• _Data records_:

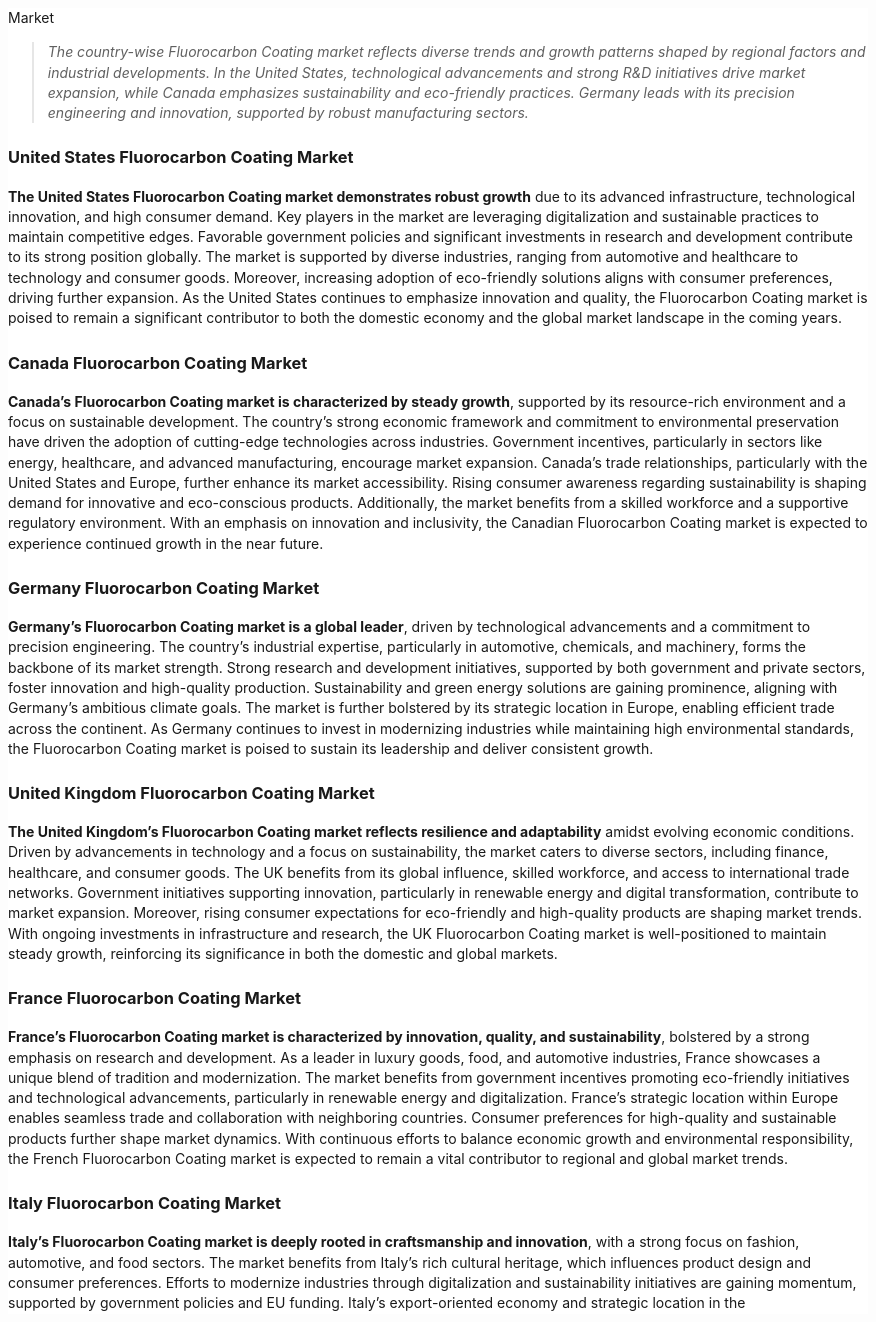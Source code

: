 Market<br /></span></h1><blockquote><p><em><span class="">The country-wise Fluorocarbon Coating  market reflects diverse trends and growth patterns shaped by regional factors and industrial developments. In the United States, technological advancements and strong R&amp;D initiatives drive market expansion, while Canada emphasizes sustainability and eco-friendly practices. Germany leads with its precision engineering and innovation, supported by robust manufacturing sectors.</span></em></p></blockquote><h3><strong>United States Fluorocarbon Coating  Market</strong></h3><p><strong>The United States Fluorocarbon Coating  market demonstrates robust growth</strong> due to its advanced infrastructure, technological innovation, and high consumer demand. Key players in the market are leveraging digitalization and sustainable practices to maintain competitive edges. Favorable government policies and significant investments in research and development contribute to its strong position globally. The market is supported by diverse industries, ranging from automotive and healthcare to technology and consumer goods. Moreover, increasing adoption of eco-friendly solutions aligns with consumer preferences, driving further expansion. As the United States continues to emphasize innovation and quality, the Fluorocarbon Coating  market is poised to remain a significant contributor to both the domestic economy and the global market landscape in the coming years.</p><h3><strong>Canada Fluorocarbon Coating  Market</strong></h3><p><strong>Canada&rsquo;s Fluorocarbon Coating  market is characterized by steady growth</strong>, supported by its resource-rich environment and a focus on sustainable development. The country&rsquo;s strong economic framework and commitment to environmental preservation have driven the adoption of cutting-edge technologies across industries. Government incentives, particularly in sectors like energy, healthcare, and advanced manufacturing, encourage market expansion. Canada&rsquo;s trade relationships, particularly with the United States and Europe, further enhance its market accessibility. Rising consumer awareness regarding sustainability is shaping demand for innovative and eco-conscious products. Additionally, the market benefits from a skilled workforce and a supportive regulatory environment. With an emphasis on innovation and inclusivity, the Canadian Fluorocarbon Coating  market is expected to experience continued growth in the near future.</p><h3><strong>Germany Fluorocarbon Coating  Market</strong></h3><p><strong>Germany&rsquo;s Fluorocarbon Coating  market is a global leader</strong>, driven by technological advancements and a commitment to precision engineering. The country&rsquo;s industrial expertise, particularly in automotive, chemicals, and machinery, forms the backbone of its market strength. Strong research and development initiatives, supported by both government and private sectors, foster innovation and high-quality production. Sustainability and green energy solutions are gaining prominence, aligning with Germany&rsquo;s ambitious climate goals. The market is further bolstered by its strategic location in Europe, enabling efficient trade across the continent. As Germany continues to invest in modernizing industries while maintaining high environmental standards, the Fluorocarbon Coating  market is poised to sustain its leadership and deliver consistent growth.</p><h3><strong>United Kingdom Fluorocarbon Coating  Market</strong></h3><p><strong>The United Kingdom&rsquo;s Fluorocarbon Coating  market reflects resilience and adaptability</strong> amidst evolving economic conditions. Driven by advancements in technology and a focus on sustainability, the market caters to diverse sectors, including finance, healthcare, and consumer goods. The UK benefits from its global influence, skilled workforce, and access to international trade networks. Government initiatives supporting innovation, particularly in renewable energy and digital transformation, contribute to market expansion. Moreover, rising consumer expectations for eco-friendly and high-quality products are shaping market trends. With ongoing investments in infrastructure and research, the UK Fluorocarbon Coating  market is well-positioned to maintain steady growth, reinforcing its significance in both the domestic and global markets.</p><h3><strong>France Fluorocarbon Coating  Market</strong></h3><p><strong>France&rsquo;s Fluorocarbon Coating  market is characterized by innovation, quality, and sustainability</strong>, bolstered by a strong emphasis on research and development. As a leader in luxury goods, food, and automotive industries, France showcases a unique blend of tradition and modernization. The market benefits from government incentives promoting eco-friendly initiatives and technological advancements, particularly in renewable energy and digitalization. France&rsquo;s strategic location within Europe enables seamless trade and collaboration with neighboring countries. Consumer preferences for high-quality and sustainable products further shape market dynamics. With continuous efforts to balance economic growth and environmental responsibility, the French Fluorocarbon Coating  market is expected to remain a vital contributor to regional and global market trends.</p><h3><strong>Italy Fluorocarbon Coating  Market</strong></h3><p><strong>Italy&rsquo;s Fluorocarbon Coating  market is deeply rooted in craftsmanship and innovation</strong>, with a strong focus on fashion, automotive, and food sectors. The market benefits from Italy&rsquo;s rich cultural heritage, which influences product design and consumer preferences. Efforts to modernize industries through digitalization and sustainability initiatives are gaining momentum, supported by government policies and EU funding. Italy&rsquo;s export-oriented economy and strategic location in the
...
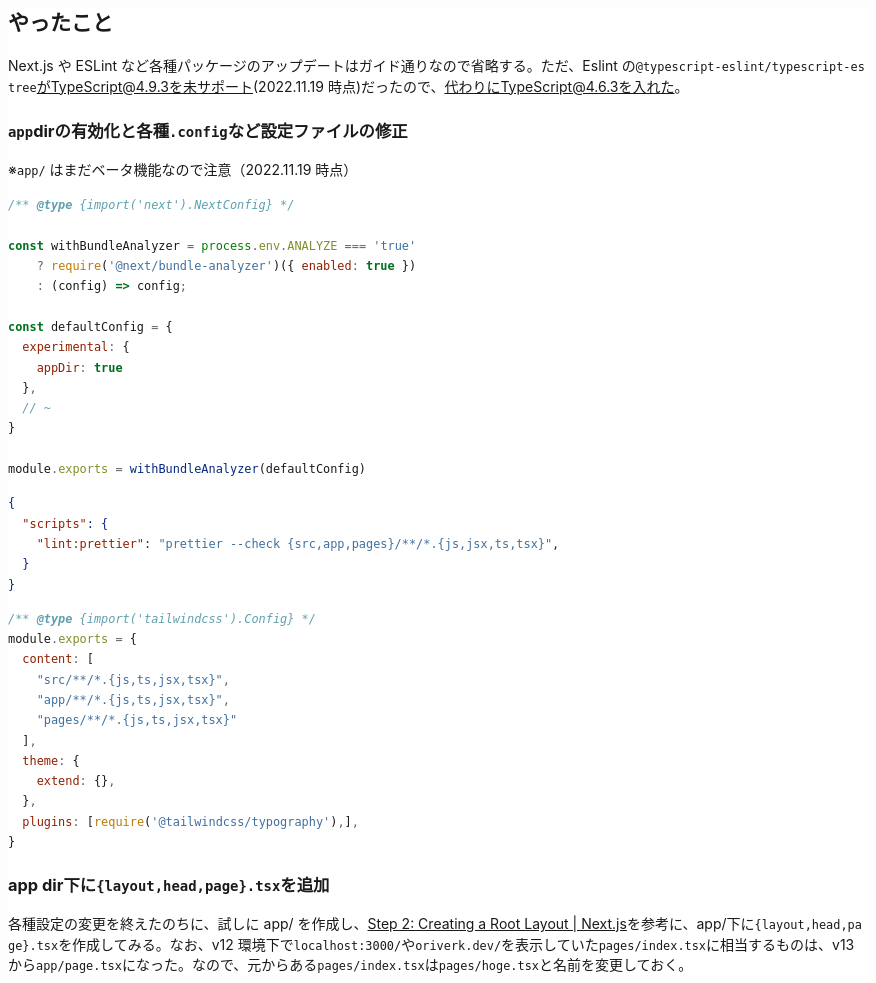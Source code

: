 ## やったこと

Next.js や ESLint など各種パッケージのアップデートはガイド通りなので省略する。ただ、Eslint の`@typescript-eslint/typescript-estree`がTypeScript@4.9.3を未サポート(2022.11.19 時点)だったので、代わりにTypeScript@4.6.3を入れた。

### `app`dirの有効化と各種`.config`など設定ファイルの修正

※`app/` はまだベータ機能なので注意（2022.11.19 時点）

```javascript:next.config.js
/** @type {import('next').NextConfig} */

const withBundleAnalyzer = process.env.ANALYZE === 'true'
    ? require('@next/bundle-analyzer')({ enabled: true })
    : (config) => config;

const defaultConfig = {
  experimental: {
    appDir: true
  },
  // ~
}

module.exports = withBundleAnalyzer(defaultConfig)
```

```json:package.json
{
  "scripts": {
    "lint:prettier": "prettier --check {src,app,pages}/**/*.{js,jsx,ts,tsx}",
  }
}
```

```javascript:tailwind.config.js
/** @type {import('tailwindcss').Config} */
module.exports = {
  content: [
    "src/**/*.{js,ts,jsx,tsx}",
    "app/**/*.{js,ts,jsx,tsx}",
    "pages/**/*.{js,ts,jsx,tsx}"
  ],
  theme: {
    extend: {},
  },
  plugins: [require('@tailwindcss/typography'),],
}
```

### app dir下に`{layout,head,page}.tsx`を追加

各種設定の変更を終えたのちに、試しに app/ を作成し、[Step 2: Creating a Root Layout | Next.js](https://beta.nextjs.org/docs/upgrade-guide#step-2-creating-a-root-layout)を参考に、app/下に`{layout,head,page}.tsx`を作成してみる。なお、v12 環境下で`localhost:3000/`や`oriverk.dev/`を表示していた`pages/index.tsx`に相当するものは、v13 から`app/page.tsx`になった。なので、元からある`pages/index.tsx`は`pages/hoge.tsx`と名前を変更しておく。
* * *
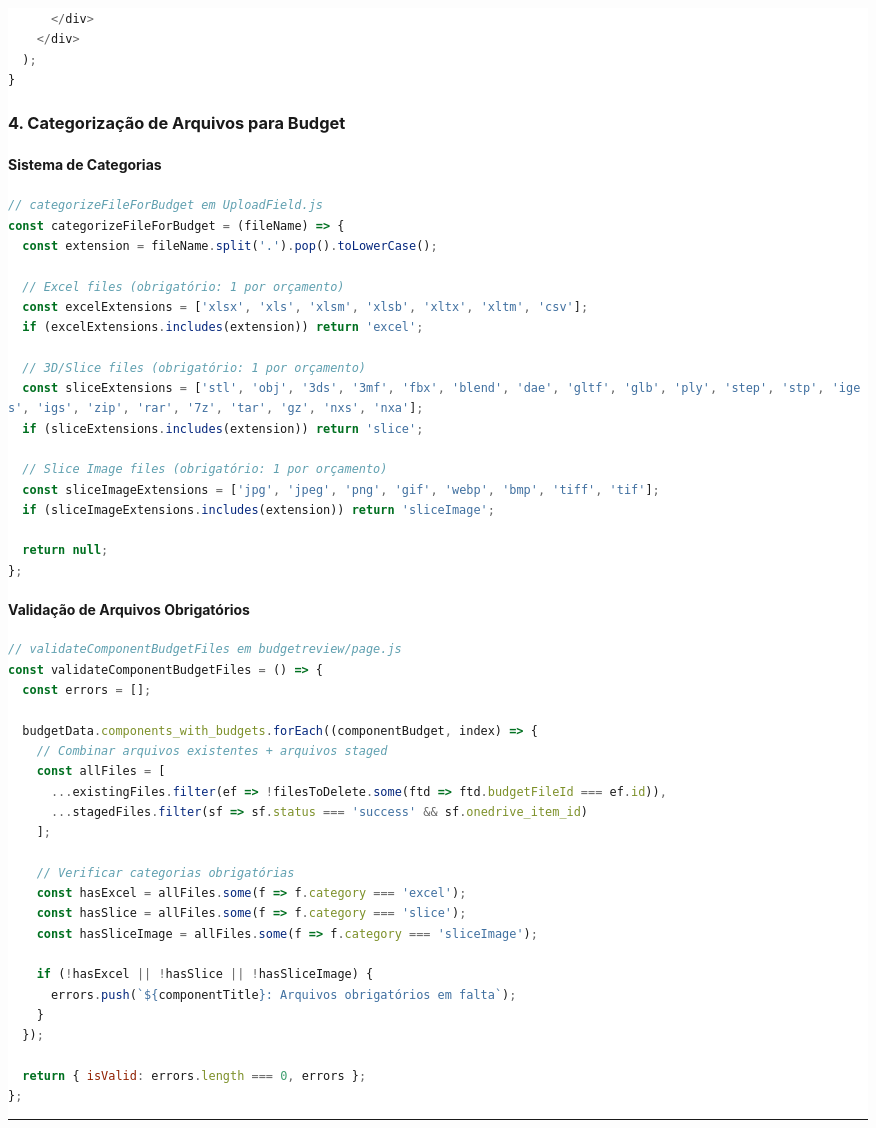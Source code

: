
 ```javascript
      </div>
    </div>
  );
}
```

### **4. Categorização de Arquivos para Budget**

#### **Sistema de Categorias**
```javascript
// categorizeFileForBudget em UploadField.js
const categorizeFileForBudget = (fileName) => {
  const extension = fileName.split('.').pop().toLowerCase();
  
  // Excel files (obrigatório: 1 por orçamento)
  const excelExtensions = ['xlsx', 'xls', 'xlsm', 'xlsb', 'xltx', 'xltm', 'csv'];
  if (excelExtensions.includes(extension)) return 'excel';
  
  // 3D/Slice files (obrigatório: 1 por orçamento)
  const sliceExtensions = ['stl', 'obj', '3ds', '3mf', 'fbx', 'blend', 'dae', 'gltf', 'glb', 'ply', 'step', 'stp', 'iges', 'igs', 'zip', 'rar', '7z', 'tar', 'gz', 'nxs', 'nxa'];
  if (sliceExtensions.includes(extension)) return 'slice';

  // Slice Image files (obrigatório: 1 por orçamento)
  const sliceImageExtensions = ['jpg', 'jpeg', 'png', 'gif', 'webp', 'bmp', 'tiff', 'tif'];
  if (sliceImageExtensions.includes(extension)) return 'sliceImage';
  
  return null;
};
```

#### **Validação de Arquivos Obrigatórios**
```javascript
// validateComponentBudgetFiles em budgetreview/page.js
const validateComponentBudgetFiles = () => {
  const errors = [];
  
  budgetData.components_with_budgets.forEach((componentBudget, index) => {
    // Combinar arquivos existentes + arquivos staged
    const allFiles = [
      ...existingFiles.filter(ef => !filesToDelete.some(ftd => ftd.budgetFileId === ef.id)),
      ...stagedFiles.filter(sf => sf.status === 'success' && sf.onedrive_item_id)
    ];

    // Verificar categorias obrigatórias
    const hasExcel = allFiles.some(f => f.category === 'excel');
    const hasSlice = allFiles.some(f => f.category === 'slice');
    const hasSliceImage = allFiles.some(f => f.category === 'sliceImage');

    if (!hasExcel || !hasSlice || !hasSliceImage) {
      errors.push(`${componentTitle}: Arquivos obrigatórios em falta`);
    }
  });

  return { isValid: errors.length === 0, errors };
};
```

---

• _Task item_: Which lines of the listing include the string "index"? Pull them out.

• _Result_:
各種設定の変更を終えたのちに、試しに app/ を作成し、[Step 2: Creating a Root Layout | Next.js](https://beta.nextjs.org/docs/upgrade-guide#step-2-creating-a-root-layout)を参考に、app/下に`{layout,head,page}.tsx`を作成してみる。なお、v12 環境下で`localhost:3000/`や`oriverk.dev/`を表示していた`pages/index.tsx`に相当するものは、v13 から`app/page.tsx`になった。なので、元からある`pages/index.tsx`は`pages/hoge.tsx`と名前を変更しておく。
  budgetData.components_with_budgets.forEach((componentBudget, index) => {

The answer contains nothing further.